TASK PROMPT — Could you retype, exactly and with no pictures, only the lines from the first line of the records below through the line that contains "- Unless there's"?

[Saved entries]
= = = = =
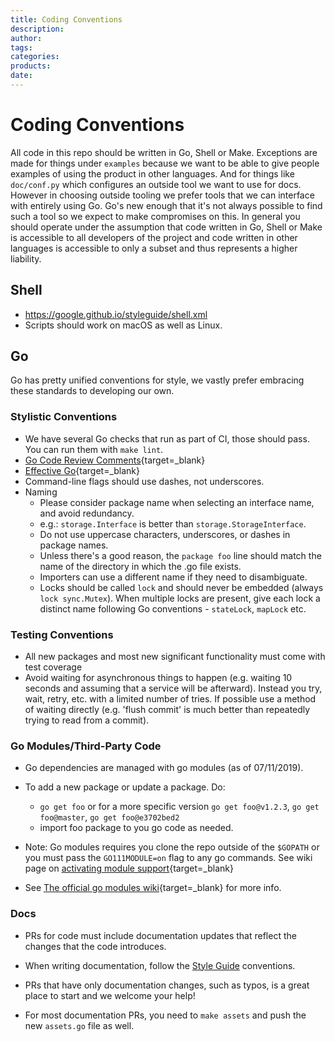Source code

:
 ```yaml
---
title: Coding Conventions
description:
author:
tags:
categories:
products:
date:
---
```


# Coding Conventions

All code in this repo should be written in Go, Shell or Make.  Exceptions are
made for things under `examples` because we want to be able to give people
examples of using the product in other languages. And for things like
`doc/conf.py` which configures an outside tool we want to use for docs. However
in choosing outside tooling we prefer tools that we can interface with entirely
using Go. Go's new enough that it's not always possible to find such a tool so
we expect to make compromises on this. In general you should operate under the
assumption that code written in Go, Shell or Make is accessible to all
developers of the project and code written in other languages is accessible to
only a subset and thus represents a higher liability.

## Shell

- https://google.github.io/styleguide/shell.xml
- Scripts should work on macOS as well as Linux.

## Go

Go has pretty unified conventions for style, we vastly prefer embracing these
standards to developing our own.

### Stylistic Conventions

- We have several Go checks that run as part of CI, those should pass. You can
run them with `make lint`.
- [Go Code Review Comments](https://github.com/golang/go/wiki/CodeReviewComments){target=_blank}
- [Effective Go](https://go.dev/doc/effective_go){target=_blank}
- Command-line flags should use dashes, not underscores.
- Naming
  - Please consider package name when selecting an interface name, and avoid redundancy.
  - e.g.: `storage.Interface` is better than `storage.StorageInterface`.
  - Do not use uppercase characters, underscores, or dashes in package names.
  - Unless there's a good reason, the `package foo` line should match the name
of the directory in which the .go file exists.
  - Importers can use a different name if they need to disambiguate.
  - Locks should be called `lock` and should never be embedded (always `lock
sync.Mutex`). When multiple locks are present, give each lock a distinct name
following Go conventions - `stateLock`, `mapLock` etc.

### Testing Conventions

- All new packages and most new significant functionality must come with test coverage
- Avoid waiting for asynchronous things to happen (e.g. waiting 10 seconds and
assuming that a service will be afterward). Instead you try, wait, retry, etc.
with a limited number of tries. If possible use a method of waiting directly
(e.g. 'flush commit' is much better than repeatedly trying to read from a
commit).

### Go Modules/Third-Party Code

- Go dependencies are managed with go modules (as of 07/11/2019).
- To add a new package or update a package. Do:
  - `go get foo`
    or for a more specific version
    `go get foo@v1.2.3`, `go get foo@master`, `go get foo@e3702bed2`
  - import foo package to you go code as needed.
- Note: Go modules requires you clone the repo outside of the `$GOPATH` or you must pass the `GO111MODULE=on` flag to any go commands. See wiki page on [activating module support](https://github.com/golang/go/wiki/Modules#how-to-install-and-activate-module-support){target=_blank}

- See
[The official go modules wiki](https://github.com/golang/go/wiki/Modules){target=_blank}
for more info.

### Docs

- PRs for code must include documentation updates that reflect the changes
that the code introduces.

- When writing documentation, follow the [Style Guide](docs-style-guide.md)
conventions.

- PRs that have only documentation changes, such as typos, is a great place
to start and we welcome your help!

- For most documentation  PRs, you need to `make assets` and push the new
`assets.go` file as well.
= = = = =
YOUR RESPONSE —
Source code

:
 ```yaml
---
title: Coding Conventions
description:
author:
tags:
categories:
products:
date:
---
```


# Coding Conventions

All code in this repo should be written in Go, Shell or Make.  Exceptions are
made for things under `examples` because we want to be able to give people
examples of using the product in other languages. And for things like
`doc/conf.py` which configures an outside tool we want to use for docs. However
in choosing outside tooling we prefer tools that we can interface with entirely
using Go. Go's new enough that it's not always possible to find such a tool so
we expect to make compromises on this. In general you should operate under the
assumption that code written in Go, Shell or Make is accessible to all
developers of the project and code written in other languages is accessible to
only a subset and thus represents a higher liability.

## Shell

- https://google.github.io/styleguide/shell.xml
- Scripts should work on macOS as well as Linux.

## Go

Go has pretty unified conventions for style, we vastly prefer embracing these
standards to developing our own.

### Stylistic Conventions

- We have several Go checks that run as part of CI, those should pass. You can
run them with `make lint`.
- [Go Code Review Comments](https://github.com/golang/go/wiki/CodeReviewComments){target=_blank}
- [Effective Go](https://go.dev/doc/effective_go){target=_blank}
- Command-line flags should use dashes, not underscores.
- Naming
  - Please consider package name when selecting an interface name, and avoid redundancy.
  - e.g.: `storage.Interface` is better than `storage.StorageInterface`.
  - Do not use uppercase characters, underscores, or dashes in package names.
  - Unless there's a good reason, the `package foo` line should match the name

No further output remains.